Commons : Australian-East Timorese Relations  - collection of images, videos and audio files

Individual evidence

  1. Borneo Bulletin: Business opportunities aplenty in Timor-Leste , June 10, 2017 , accessed on June 14, 2017.
  2. Kisho Tsuchiya: Indigenization of the Pacific War in Timor Island: A Multi-language Study of its Contexts and Impact , p. 6 , Journal War & Society, Vol. 38, No. February 1, 2018.
  3. ^ Petition calls for an award for Timor-Leste. In: Wikinews. November 6, 2009.
  4. Eureka Street: Timor Diggers' guerrilla war , April 24, 2010 , accessed April 24, 2020.
  5. ^ ETAN: List of East Timor Support and Solidarity Groups Worldwide , accessed January 24, 2018.
  6. a b President of East Timors : PRESIDENT OF THE REPUBLIC RECEIVES CREDENTIAL LETTERS FROM FOUR NEW AMBASSADORS , February 22, 2018 , accessed on February 25, 2018.
  7. a b c d The Biographical Dictionary of Australian Senate: McINTOSH, Gordon Douglas (1925–), Senator for Western Australia, 1974–87 (Australian Labor Party) , accessed March 13, 2019.
  8. Christopher Daase, Stefan Engert, Michel-André Horelt, Judith Renner, Renate Strassner: Apology and Reconciliation in International Relations: The Importance of Being Sorry , p. 261, 2015 .
  9. Resolution 3485 of the United Nations General Assembly .
  10. The Guardian: Timor-Leste: court upholds Australian government refusal to release documents on Indonesia's invasion , July 3, 2020 , accessed July 4, 2020.
  11. ^ A b Government of East Timor: Governo expressa condolências pela morte de Gordon McIntosh , accessed March 1, 2019.
  12. ^ A b John Braithwaite, Hilary Charlesworth, Adérito Soares : Networked Governance of Freedom and Tyranny: Peace in Timor-Leste , pp. 106-107 , ANU press 2012.
  13. Monika Schlicher, Maria Tschanz: Die Kraft der Musik: Resistance and Poetry , in the magazine Südostasien, December 8, 2019 , accessed on December 11, 2019.
  14. Braithwaite, Charlesworth, Soares 2012, p. 93.
  15. ABC: Howard pushed me on E Timor referendum: Habibie , November 15, 2008 , accessed August 2, 2019.
  16. Timor Gap Treaty of 1989
  17. Sydney Morning Herald Australia's unscrupulous pursuit of East Timor's oil needs to stop , January 11, 2017 , accessed January 20, 2017.
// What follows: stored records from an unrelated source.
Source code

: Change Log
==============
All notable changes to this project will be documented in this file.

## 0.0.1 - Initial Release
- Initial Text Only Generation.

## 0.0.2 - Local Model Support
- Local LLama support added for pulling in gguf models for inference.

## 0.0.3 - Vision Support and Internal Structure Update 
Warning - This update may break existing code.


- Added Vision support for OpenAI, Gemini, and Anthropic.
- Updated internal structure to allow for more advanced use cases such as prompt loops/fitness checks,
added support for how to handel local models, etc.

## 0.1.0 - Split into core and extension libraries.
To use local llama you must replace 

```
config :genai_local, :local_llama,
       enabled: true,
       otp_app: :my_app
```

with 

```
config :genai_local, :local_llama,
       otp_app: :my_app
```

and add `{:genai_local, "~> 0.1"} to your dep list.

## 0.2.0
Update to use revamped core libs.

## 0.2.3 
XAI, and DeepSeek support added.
  18. La'o Hamutuk: Information about Treaties between Australia and Timor-Leste Goodbye CMATS, welcome Maritime Boundaries , accessed March 18, 2018.
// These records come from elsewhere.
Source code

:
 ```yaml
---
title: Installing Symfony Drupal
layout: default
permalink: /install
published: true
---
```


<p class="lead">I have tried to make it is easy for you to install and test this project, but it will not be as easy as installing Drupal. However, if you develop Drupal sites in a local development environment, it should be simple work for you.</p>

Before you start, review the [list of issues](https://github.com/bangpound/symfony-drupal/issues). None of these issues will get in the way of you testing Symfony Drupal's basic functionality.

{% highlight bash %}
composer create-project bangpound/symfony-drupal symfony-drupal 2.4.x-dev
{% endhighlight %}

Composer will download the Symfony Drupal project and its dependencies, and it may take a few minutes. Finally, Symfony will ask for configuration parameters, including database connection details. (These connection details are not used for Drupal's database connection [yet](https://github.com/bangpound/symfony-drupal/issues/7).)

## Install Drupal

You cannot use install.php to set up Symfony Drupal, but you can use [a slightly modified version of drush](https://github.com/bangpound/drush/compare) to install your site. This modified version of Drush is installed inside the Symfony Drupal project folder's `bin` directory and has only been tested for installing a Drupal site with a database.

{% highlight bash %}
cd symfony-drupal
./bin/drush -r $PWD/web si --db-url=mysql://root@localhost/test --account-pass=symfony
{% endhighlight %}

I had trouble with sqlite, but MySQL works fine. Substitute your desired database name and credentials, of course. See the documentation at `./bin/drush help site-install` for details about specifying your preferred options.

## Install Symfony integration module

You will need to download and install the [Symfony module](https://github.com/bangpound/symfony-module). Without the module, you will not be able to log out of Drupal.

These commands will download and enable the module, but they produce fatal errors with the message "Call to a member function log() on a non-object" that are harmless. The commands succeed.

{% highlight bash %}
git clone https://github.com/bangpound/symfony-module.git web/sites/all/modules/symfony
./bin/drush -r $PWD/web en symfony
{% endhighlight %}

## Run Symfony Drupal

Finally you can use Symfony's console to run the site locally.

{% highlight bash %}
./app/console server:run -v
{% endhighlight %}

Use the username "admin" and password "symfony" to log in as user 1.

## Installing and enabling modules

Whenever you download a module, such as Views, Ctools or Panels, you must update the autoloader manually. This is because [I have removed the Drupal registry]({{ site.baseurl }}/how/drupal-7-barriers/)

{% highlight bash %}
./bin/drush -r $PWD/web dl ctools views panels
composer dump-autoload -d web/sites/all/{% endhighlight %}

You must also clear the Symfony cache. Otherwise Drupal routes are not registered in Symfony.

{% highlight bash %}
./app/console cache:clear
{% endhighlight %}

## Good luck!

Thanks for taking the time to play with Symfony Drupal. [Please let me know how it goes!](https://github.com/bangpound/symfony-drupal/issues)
  19. Materials on East Timor during World War II , 2008 (Japanese, English)
  20. Steven Farram: Eaton and White in Portuguese Timor: The first two Australian consuls, 1946–1950 (PDF; 388 kB), accessed on September 21, 2013.
  21. Australian Foreign Office: Mr James Batley ( Memento July 14, 2014 in the Internet Archive )
  22. ^ Government of East Timor: Embaixadas de Timor-Leste , accessed on July 6, 2016.
  23. a b Direcção-Geral de Estatística: External Trade Statistics Annual Reports 2018 , accessed on April 17, 2019.
  24. a b Department of Foreign Affairs: Ambassador to Timor-Leste , January 4, 2018 , accessed January 6, 2018.